Why Hire White & Mejias For Your Eviction Requirements?

Evictions are often complex and time-sensitive matters. Choosing White & Mejias for your eviction requirements provides you with several compelling advantages:

  • Exclusive Landlord Representation: Our practice is exclusively dedicated to representing landlords and property managers. We do not represent tenants, ensuring that our focus is entirely aligned with your interests.
  • Statewide Reach: We service all 254 counties throughout Texas. Our extensive experience across the state allows us to navigate local laws and regulations with precision, no matter where your property is located.
  • Personalized Approach: At White & Mejias, we understand that no two eviction cases are identical. We take the time to understand your unique situation and craft strategies tailored to your specific needs and goals.
  • Quick and Efficient Resolution: Our managing partners have practiced in more than 50 counties and acquired valuable insights into the quickest and most effective ways to handle eviction cases depending on the judge, precinct, and county. We aim to resolve matters promptly, saving you time and stress.
  • Avoiding Cookie-Cutter Solutions: Unlike impersonal service companies, we don’t leave you stranded if your case doesn’t fit a one-size-fits-all model. We are prepared to handle even the most challenging eviction scenarios.
  • Special Pricing for Property Managers: Our firm offers special eviction fees for property managers. Please visit our Fees and Prices page to learn more.

By hiring White & Mejias for your eviction requirements, you are partnering with seasoned attorneys dedicated to your success. Your property deserves the best legal representation and we are here to provide it.

Most Common Reasons to Evict

The decision to evict a tenant is usually driven by specific circumstances that undermine the relationship between the landlord and tenant. Here’s a closer look at some of the most common reasons:

  • Nonpayment Of Rent:  Nonpayment of rent is perhaps the most straightforward reason for eviction. Rent is typically due at a specified time each month, and failure to pay it constitutes a breach of the rental agreement. If a tenant consistently fails to pay rent on time or stops paying altogether, a landlord may have no choice but to initiate eviction proceedings.
  • Lease Violation: Leases include various terms and conditions that tenants agree to abide by, such as no smoking, no pets, or limits on the number of occupants. If a tenant repeatedly or egregiously violates these terms, the landlord may seek eviction. 
  • Holding Over Past a Rental Term: If a tenant continues to occupy a property after the lease term has expired without the landlord’s consent, it is known as “holding over.” Whether the lease was for a fixed term or month-to-month, the tenant must vacate the property when the term ends or negotiate a renewal. Failure to do so can lead to eviction.
  • Roommate or Unwanted Houseguest: Sometimes tenants allow roommates or house guests to stay without the landlord’s consent, leading to overcrowding or violations of the lease. If these additional occupants become problematic or remain on the property without the primary tenant’s presence, the landlord may seek to evict them.
  • Post-Foreclosure: When a property goes through foreclosure, the new owner (often a bank or financial institution) may seek to evict any existing tenants. 

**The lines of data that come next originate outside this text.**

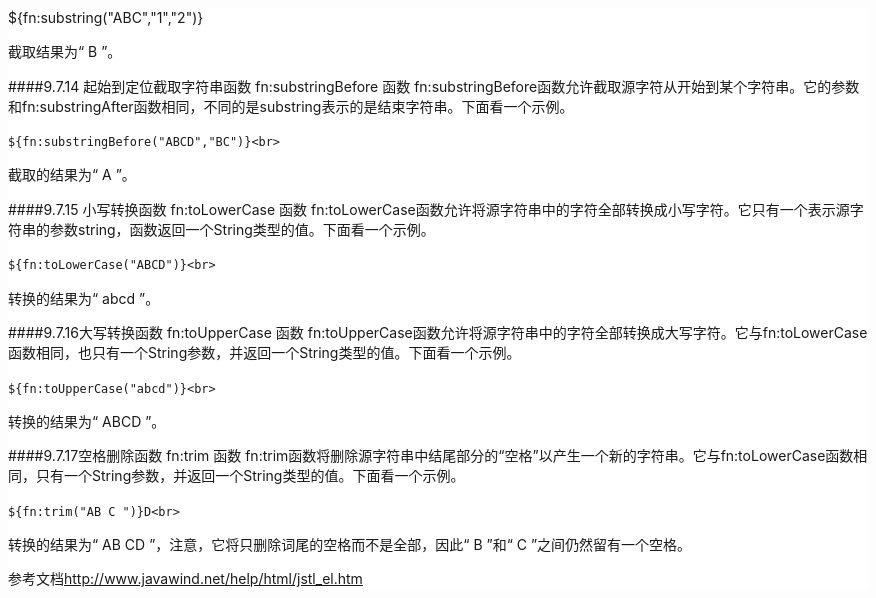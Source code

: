 ${fn:substring("ABC","1","2")}<br>

截取结果为“ B ”。


####9.7.14 起始到定位截取字符串函数 fn:substringBefore 函数
fn:substringBefore函数允许截取源字符从开始到某个字符串。它的参数和fn:substringAfter函数相同，不同的是substring表示的是结束字符串。下面看一个示例。

    ${fn:substringBefore("ABCD","BC")}<br>

截取的结果为“ A ”。


####9.7.15 小写转换函数 fn:toLowerCase 函数
fn:toLowerCase函数允许将源字符串中的字符全部转换成小写字符。它只有一个表示源字符串的参数string，函数返回一个String类型的值。下面看一个示例。

    ${fn:toLowerCase("ABCD")}<br>

转换的结果为“ abcd ”。


####9.7.16大写转换函数 fn:toUpperCase 函数
fn:toUpperCase函数允许将源字符串中的字符全部转换成大写字符。它与fn:toLowerCase函数相同，也只有一个String参数，并返回一个String类型的值。下面看一个示例。

    ${fn:toUpperCase("abcd")}<br>

转换的结果为“ ABCD ”。


####9.7.17空格删除函数 fn:trim 函数
fn:trim函数将删除源字符串中结尾部分的“空格”以产生一个新的字符串。它与fn:toLowerCase函数相同，只有一个String参数，并返回一个String类型的值。下面看一个示例。

    ${fn:trim("AB C ")}D<br>

转换的结果为“ AB CD ”，注意，它将只删除词尾的空格而不是全部，因此“ B ”和“ C ”之间仍然留有一个空格。


参考文档<http://www.javawind.net/help/html/jstl_el.htm>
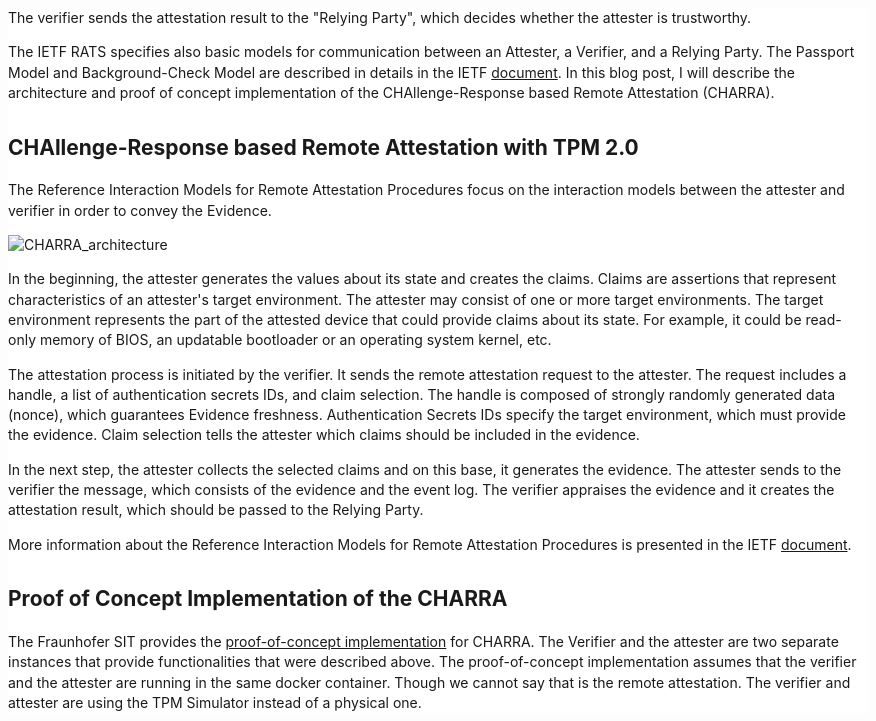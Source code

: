 The verifier sends the attestation result to the "Relying Party", which decides
whether the attester is trustworthy.

The IETF RATS specifies also basic models for communication between an Attester,
a Verifier, and a Relying Party. The Passport Model and Background-Check Model
are described in details in the IETF
[document](https://datatracker.ietf.org/doc/draft-ietf-rats-architecture/?include_text=1).
In this blog post, I will describe the architecture and proof of concept
implementation of the CHAllenge-Response based Remote Attestation (CHARRA).

## CHAllenge-Response based Remote Attestation with TPM 2.0

The Reference Interaction Models for Remote Attestation Procedures focus on the
interaction models between the attester and verifier in order to convey the
Evidence.

![CHARRA_architecture](/img/CHARRA_architecture.png)

In the beginning, the attester generates the values about its state and creates
the claims. Claims are assertions that represent characteristics of an
attester's target environment. The attester may consist of one or more target
environments. The target environment represents the part of the attested device
that could provide claims about its state. For example, it could be read-only
memory of BIOS, an updatable bootloader or an operating system kernel, etc.

The attestation process is initiated by the verifier. It sends the remote
attestation request to the attester. The request includes a handle, a list of
authentication secrets IDs, and claim selection. The handle is composed of
strongly randomly generated data (nonce), which guarantees Evidence freshness.
Authentication Secrets IDs specify the target environment, which must provide
the evidence. Claim selection tells the attester which claims should be included
in the evidence.

In the next step, the attester collects the selected claims and on this base, it
generates the evidence. The attester sends to the verifier the message, which
consists of the evidence and the event log. The verifier appraises the evidence
and it creates the attestation result, which should be passed to the Relying
Party.

More information about the Reference Interaction Models for Remote Attestation
Procedures is presented in the IETF
[document](https://www.ietf.org/archive/id/draft-birkholz-rats-reference-interaction-model-03.txt).

## Proof of Concept Implementation of the CHARRA

The Fraunhofer SIT provides the
[proof-of-concept implementation](https://github.com/Fraunhofer-SIT/charra) for
CHARRA. The Verifier and the attester are two separate instances that provide
functionalities that were described above. The proof-of-concept implementation
assumes that the verifier and the attester are running in the same docker
container. Though we cannot say that is the remote attestation. The verifier and
attester are using the TPM Simulator instead of a physical one.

Working with experienced eviction lawyers like those at White & Mejias can help ensure that the eviction process is handled correctly and in accordance with the law. Let us protect your rights and interests as a property owner.


How Do I Legally Evict a Tenant?

In Texas, the eviction process begins with the issuance of a Notice To Vacate. This notice must include certain information, including the reason for eviction. Unless the lease agreement says otherwise, you must give the tenant at least three days to move out. Once the notice is delivered, you must wait for the prescribed time to expire before taking any further action. (Prematurely filing a lawsuit could lead to a judge dismissing the case.) 

Should the tenant refuse to leave after proper notice, you must file a lawsuit known as a Petition for Forcible Detainer at the local court. After the court sets a date, the tenant needs to be served with a copy of the petition. The precinct’s local constable will be the one actually serving the tenant with the petition and lawsuit paperwork. Both parties then present their case at the subsequent hearing. If you demonstrate a superior right to the property, the judge will grant you possession, giving the tenant five days to vacate, appeal, or remain without appealing. 

If the tenant fails to appear, a default judgment may be awarded to you. Should the tenant remain without appealing after five days, a Writ of Possession can be requested. Once this writ is issued, the tenant has 24 hours to vacate. Failure to comply can lead to physical removal by authorities, with the landlord responsible for moving belongings to the street or curb. Some counties may offer moving assistance, but rules can vary. Just because the writ of possession notice is posted does not mean the constable will be scheduling the lock out the very next day. Most counties are around a 1-2 week waiting period to actually get the writ of possession and move out scheduled. You will want to be sure you have movers and a locksmith ready on the day of the move out to make things most effective with the constable’s office. 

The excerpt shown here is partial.